The duties of the internal Agile coach differ from those of the so-called “Agile champion” and are many and varied. They include aspects of training and coaching and a number of other items. Being an Agile coach requires a wide range of human qualities, skills and experience, and selecting one for the company should be done carefully.

8 . Further Reading

“Agile Coaching”, Rachel Davies and Liz Sedley, 2009.

“Coaching Agile Teams: A Companion for ScrumMasters, Agile Coaches, and Project Managers in Transition”, Lyssa Adkins, Addison-Wesley, 2010.

“Collaboration Explained: Facilitation Skills for Software Project Leaders”, Jean Tabaka, Addison-Wesley, 2006.

“Fearless Change: Patterns for Introducing New Ideas”, Mary Lynn Manns, Ph.d., and Linda Rising, Ph.d., Addison-Wesley, 2004.

http://www.Agilecoach.net/

“The Value of an Agile Coach”, Roger Brown, http://www.Agilecoachjournal.com/index.php/2009-10-15/scrum/the-value-of-an-Agile-coach/.


About the Authors
Mark Kilby is an Agile Coach with Rally Software in Orlando, Florida. Since 1990, Mark has helped teams develop unique software and system solutions for government, industry, and academia as a developer, architect, project manager, instructor, methodologist and scrummaster. His experience spans full life cycle development of new and legacy applications for the military, NASA, publishing, telecommunications, and many other industries. His passion is coaching coaches to guide great teams via collaboration, continuous evolution, and application of agile principles. Mark is a Certified ScrumMaster and received a Masters degree in Electrical Engineering from the University of Florida and a Masters in Computer Science from University of Central Florida.

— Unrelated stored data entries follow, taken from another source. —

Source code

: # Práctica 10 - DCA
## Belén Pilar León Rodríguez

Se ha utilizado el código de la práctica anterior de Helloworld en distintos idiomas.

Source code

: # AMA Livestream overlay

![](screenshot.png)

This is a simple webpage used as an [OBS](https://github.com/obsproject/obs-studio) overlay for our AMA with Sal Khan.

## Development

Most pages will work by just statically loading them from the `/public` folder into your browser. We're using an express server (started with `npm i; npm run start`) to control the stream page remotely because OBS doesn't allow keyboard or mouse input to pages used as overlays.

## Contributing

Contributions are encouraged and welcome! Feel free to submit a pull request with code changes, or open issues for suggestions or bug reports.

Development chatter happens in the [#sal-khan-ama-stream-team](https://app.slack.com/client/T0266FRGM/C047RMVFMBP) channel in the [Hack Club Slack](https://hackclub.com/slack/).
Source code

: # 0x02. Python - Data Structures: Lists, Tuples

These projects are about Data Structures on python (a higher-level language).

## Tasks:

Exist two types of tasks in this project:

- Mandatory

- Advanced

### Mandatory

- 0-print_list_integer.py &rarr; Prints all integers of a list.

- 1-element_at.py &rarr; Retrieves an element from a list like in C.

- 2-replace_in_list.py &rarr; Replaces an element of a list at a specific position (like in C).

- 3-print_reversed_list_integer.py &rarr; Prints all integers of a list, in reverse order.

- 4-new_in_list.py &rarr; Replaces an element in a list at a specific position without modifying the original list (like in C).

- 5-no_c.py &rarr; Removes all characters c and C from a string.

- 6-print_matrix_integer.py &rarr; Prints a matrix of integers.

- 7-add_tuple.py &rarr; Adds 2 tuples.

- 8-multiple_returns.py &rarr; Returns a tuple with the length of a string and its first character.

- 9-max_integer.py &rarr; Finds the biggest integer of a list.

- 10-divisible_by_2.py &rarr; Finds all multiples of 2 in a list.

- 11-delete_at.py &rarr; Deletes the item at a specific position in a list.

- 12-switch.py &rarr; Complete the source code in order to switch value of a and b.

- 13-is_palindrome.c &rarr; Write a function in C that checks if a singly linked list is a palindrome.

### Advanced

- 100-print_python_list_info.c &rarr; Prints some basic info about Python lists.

Alan Atlas has been professionally involved in high tech for nearly thirty years. Starting out with a BA in Psychology from Brown University and a BSEE from the University of Massachusetts, he joined Bell Labs as a hardware engineer and promptly went off to Georgia Institute of Technology to get an MSEE. During his time at Bell Labs, he discovered software and taught himself the C programming language.

Moving to the world of software development, Alan then spent some years developing kernel functions in a realtime UNIX kernel for data acquisition workstations. Promoted to OS Group Manager, Alan began 25 years of technical management during which he rose to the Sr. VP level before voluntarily downgrading back to Dev Manager where things are a lot more fun. Highlights of those years include the release of OSF Motif 1.0 and the release of AvidNews 1.0, an industry-award-winning broadcast news management system from Avid Technology.

While a Sr. Development Manager in Web Services at Amazon.com, Alan discovered Scrum. He became a Certified Scrum Master and he and his team used Scrum for over a year to successfully deliver Amazon S3, the Codie-award-winning web service that provides unlimited Internet-connected storage.

The success of the Amazon S3 project and Alan’s enthusiasm for the Scrum methodology led to widespread Scrum adoption within Amazon.com. Alan became a Certified Scrum Trainer and the first fulltime Agile Trainer/Coach at Amazon. His experiences in this capacity led him to seek and achieve the Certified Scrum Coach designation, and then to make a career switch into fulltime Agile coaching and training at Rally Software, a market leader in Agile tools and consulting. Alan has presented at Agile2009 and the Munich Scrum Gathering, and is blogging actively on his own and also on Rally’s Agileblog.

Outside of work, Alan plays tenor and baritone saxophone in a Motown-style soul band, scuba dives, and naps whenever possible. Tormenting the family parrots also takes up a lot of his time.